Hour 3. Creating Variables and Constants

What Is a Variable?

A variable is a location in computer memory where you can store and retrieve a value. Your computer’s memory can be thought of as a series of cubbyholes lined up in a long row. Each cubbyhole is numbered sequentially. The number of each cubbyhole is its memory address.

Variables have addresses and are given names that describe their purpose. In a game program, you could create a variable named score to hold the player’s score and a variable named zombies for the number of zombies the player has defeated. A variable is a label on a cubbyhole so that it can be accessed without knowing the actual memory address.

Figure 3.1 shows seven cubbyholes with addresses ranging from 101 to 107. In address 104, the zombies variable holds the value 17. The other cubbyholes are empty.

Figure 3.1 A visual representation of memory.

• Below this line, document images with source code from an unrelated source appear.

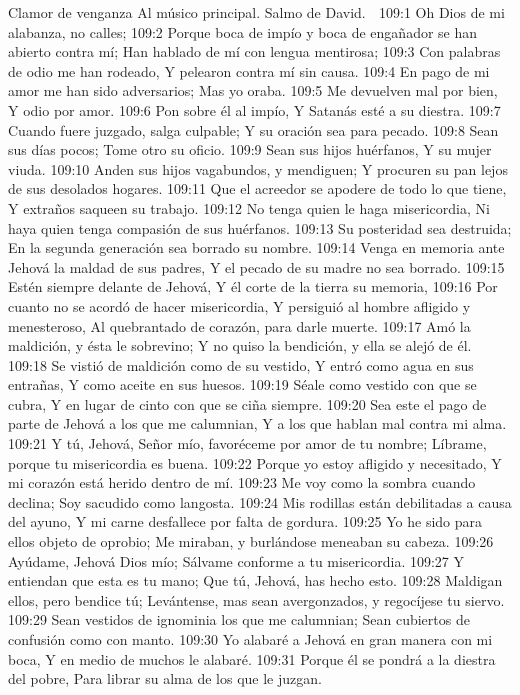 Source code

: Clamor de venganza 
Al músico principal. Salmo de David. 

109:1 Oh Dios de mi alabanza, no calles; 
109:2 Porque boca de impío y boca de engañador se han abierto contra mí; 
Han hablado de mí con lengua mentirosa; 
109:3 Con palabras de odio me han rodeado, 
Y pelearon contra mí sin causa. 
109:4 En pago de mi amor me han sido adversarios; 
Mas yo oraba. 
109:5 Me devuelven mal por bien, 
Y odio por amor. 
109:6 Pon sobre él al impío, 
Y Satanás esté a su diestra. 
109:7 Cuando fuere juzgado, salga culpable; 
Y su oración sea para pecado. 
109:8 Sean sus días pocos; 
Tome otro su oficio. 
109:9 Sean sus hijos huérfanos, 
Y su mujer viuda. 
109:10 Anden sus hijos vagabundos, y mendiguen; 
Y procuren su pan lejos de sus desolados hogares. 
109:11 Que el acreedor se apodere de todo lo que tiene, 
Y extraños saqueen su trabajo. 
109:12 No tenga quien le haga misericordia, 
Ni haya quien tenga compasión de sus huérfanos. 
109:13 Su posteridad sea destruida; 
En la segunda generación sea borrado su nombre. 
109:14 Venga en memoria ante Jehová la maldad de sus padres, 
Y el pecado de su madre no sea borrado. 
109:15 Estén siempre delante de Jehová, 
Y él corte de la tierra su memoria, 
109:16 Por cuanto no se acordó de hacer misericordia, 
Y persiguió al hombre afligido y menesteroso, 
Al quebrantado de corazón, para darle muerte. 
109:17 Amó la maldición, y ésta le sobrevino; 
Y no quiso la bendición, y ella se alejó de él. 
109:18 Se vistió de maldición como de su vestido, 
Y entró como agua en sus entrañas, 
Y como aceite en sus huesos. 
109:19 Séale como vestido con que se cubra, 
Y en lugar de cinto con que se ciña siempre. 
109:20 Sea este el pago de parte de Jehová a los que me calumnian, 
Y a los que hablan mal contra mi alma. 
109:21 Y tú, Jehová, Señor mío, favoréceme por amor de tu nombre; 
Líbrame, porque tu misericordia es buena. 
109:22 Porque yo estoy afligido y necesitado, 
Y mi corazón está herido dentro de mí. 
109:23 Me voy como la sombra cuando declina; 
Soy sacudido como langosta. 
109:24 Mis rodillas están debilitadas a causa del ayuno, 
Y mi carne desfallece por falta de gordura. 
109:25 Yo he sido para ellos objeto de oprobio; 
Me miraban, y burlándose meneaban su cabeza. 
109:26 Ayúdame, Jehová Dios mío; 
Sálvame conforme a tu misericordia. 
109:27 Y entiendan que esta es tu mano; 
Que tú, Jehová, has hecho esto. 
109:28 Maldigan ellos, pero bendice tú; 
Levántense, mas sean avergonzados, y regocíjese tu siervo. 
109:29 Sean vestidos de ignominia los que me calumnian; 
Sean cubiertos de confusión como con manto. 
109:30 Yo alabaré a Jehová en gran manera con mi boca, 
Y en medio de muchos le alabaré. 
109:31 Porque él se pondrá a la diestra del pobre, 
Para librar su alma de los que le juzgan. 

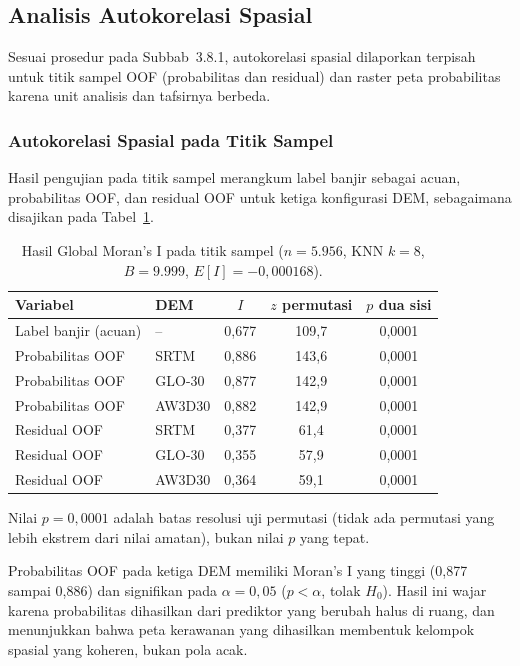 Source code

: \documentclass[12pt]{article}
\begin{document}
\subsection{Analisis Autokorelasi Spasial}

Sesuai prosedur pada Subbab~3.8.1, autokorelasi spasial dilaporkan terpisah
untuk titik sampel OOF (probabilitas dan residual) dan raster peta
probabilitas karena unit analisis dan tafsirnya berbeda.

\subsubsection{Autokorelasi Spasial pada Titik Sampel}

Hasil pengujian pada titik sampel merangkum label banjir sebagai acuan,
probabilitas OOF, dan residual OOF untuk ketiga konfigurasi DEM, sebagaimana
disajikan pada Tabel~\ref{tab:moran-oof}.

\begin{table}[ht]
\centering
\caption{Hasil Global Moran's I pada titik sampel ($n=5.956$, KNN $k=8$,
$B=9.999$, $E[I]=-0{,}000168$).}
\label{tab:moran-oof}
\begin{tabular}{llccc}
\toprule
\textbf{Variabel} & \textbf{DEM} & \textbf{$I$} & \textbf{$z$ permutasi} & \textbf{$p$ dua sisi} \\
\midrule
Label banjir (acuan) & --     & 0,677 & 109,7 & 0,0001 \\
Probabilitas OOF     & SRTM   & 0,886 & 143,6 & 0,0001 \\
Probabilitas OOF     & GLO-30 & 0,877 & 142,9 & 0,0001 \\
Probabilitas OOF     & AW3D30 & 0,882 & 142,9 & 0,0001 \\
Residual OOF         & SRTM   & 0,377 & 61,4  & 0,0001 \\
Residual OOF         & GLO-30 & 0,355 & 57,9  & 0,0001 \\
Residual OOF         & AW3D30 & 0,364 & 59,1  & 0,0001 \\
\bottomrule
\end{tabular}
\end{table}

Nilai $p=0{,}0001$ adalah batas resolusi uji permutasi (tidak ada permutasi
yang lebih ekstrem dari nilai amatan), bukan nilai $p$ yang tepat.

Probabilitas OOF pada ketiga DEM memiliki Moran's I yang tinggi (0,877 sampai
0,886) dan signifikan pada $\alpha=0{,}05$ ($p<\alpha$, tolak $H_0$). Hasil
ini wajar karena probabilitas dihasilkan dari prediktor yang berubah halus di
ruang, dan menunjukkan bahwa peta kerawanan yang dihasilkan membentuk
kelompok spasial yang koheren, bukan pola acak.
\end{document}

Storing Variables in Memory

When you create a variable in C++, you must tell the compiler the variable’s name and what kind of information it will hold, such as an integer, character, or floating-point number. This is the variable’s type (sometimes called data type). The type tells the compiler how much room to set aside in memory to hold the variable’s value.

Each cubbyhole in memory can hold 1 byte. If a variable’s type is 2 bytes in size, it needs 2 bytes of memory. Because computers use bytes to represent values, it is important that you familiarize yourself with this concept.

A short integer, represented by short in C++, is usually 2 bytes. A long integer (long) is 4 bytes, an integer (int) can be 2 or 4 bytes, and a long long integer is 8 bytes.

Characters of text are represented by the char type in C++, which usually is 1 byte in size. In Figure 3.1 shown earlier, each cubbyhole holds 1 byte. A single short integer could be stored in addresses 106 and 107.

True-false values are stored as the bool type. The values true and false are the only values it can hold.

The size of a short always is smaller than or the same as an int. The size of an int is always the same or smaller than a long. Floating-point numeric types are different and are discussed later this hour.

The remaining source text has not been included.